[[ Given records open ]]
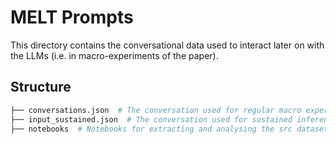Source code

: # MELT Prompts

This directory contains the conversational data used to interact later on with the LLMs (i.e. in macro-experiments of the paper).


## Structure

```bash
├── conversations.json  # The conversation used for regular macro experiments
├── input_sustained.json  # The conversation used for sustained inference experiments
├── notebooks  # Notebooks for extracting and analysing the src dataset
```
[[ Given records closed ]]
[[ Given records open ]]
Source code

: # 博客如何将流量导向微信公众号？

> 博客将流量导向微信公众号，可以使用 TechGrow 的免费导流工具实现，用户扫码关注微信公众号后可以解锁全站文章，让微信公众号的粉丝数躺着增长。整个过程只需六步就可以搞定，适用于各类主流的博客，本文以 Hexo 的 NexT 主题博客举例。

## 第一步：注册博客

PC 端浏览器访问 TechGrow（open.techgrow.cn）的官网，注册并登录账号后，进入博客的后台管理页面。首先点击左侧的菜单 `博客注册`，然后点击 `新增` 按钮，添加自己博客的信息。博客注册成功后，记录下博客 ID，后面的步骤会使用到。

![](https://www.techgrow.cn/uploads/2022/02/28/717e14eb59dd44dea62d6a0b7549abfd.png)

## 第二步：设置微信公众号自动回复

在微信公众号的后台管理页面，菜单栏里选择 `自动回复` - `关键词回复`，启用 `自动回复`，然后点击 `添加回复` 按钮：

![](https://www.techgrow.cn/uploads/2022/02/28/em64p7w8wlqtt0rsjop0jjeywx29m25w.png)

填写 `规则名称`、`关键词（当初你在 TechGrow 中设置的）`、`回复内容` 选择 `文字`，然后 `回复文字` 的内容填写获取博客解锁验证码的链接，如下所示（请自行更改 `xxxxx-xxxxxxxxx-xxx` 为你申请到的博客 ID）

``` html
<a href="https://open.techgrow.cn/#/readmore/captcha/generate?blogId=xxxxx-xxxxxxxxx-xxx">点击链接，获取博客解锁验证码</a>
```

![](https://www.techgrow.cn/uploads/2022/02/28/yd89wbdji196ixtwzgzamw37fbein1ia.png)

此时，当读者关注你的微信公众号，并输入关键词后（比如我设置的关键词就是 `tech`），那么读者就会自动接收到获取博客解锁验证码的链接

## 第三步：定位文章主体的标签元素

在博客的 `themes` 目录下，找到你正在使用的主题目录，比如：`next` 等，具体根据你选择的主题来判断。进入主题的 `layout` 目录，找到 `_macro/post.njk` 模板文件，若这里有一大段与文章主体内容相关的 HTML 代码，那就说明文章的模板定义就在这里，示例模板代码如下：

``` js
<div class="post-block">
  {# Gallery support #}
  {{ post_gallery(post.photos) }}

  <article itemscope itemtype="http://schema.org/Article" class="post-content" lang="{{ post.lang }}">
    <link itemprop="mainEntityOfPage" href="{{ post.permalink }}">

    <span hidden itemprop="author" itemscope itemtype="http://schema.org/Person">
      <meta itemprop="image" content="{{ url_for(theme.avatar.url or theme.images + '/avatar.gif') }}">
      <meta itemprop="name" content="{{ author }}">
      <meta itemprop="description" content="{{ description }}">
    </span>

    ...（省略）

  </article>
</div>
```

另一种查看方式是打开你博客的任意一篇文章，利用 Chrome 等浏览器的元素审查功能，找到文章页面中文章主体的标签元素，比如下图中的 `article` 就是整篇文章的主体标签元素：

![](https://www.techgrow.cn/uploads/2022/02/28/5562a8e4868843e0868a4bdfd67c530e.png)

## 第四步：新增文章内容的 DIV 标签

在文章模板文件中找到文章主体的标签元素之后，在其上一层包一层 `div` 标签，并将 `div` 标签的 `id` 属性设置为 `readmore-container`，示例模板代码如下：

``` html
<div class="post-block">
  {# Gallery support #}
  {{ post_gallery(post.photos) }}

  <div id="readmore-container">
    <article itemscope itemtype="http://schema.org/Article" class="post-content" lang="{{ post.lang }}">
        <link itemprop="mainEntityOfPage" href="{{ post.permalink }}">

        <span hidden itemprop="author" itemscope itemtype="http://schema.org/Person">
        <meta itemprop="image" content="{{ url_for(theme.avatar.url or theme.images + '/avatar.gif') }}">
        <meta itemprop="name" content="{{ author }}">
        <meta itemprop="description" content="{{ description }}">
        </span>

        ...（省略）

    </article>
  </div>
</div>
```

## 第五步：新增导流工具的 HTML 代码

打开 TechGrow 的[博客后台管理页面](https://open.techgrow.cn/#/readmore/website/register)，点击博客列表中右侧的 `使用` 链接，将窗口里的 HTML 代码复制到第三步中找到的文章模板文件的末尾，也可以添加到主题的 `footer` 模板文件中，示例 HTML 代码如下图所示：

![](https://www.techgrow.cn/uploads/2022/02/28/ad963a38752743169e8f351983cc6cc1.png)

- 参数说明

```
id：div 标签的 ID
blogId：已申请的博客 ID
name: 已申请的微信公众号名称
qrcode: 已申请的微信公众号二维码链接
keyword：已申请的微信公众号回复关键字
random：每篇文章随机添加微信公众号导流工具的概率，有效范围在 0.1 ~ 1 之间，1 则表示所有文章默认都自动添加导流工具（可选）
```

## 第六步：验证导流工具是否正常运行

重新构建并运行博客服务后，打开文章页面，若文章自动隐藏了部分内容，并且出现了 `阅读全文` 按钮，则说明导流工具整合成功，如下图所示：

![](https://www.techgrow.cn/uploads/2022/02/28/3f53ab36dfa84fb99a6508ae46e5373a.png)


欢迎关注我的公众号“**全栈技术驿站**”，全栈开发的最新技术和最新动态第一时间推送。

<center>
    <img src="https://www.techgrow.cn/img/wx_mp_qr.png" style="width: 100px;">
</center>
[[ Given records closed ]]
Which lines above contain the word "author"? List them.

    <span hidden itemprop="author" itemscope itemtype="http://schema.org/Person">
      <meta itemprop="name" content="{{ author }}">
        <span hidden itemprop="author" itemscope itemtype="http://schema.org/Person">
        <meta itemprop="name" content="{{ author }}">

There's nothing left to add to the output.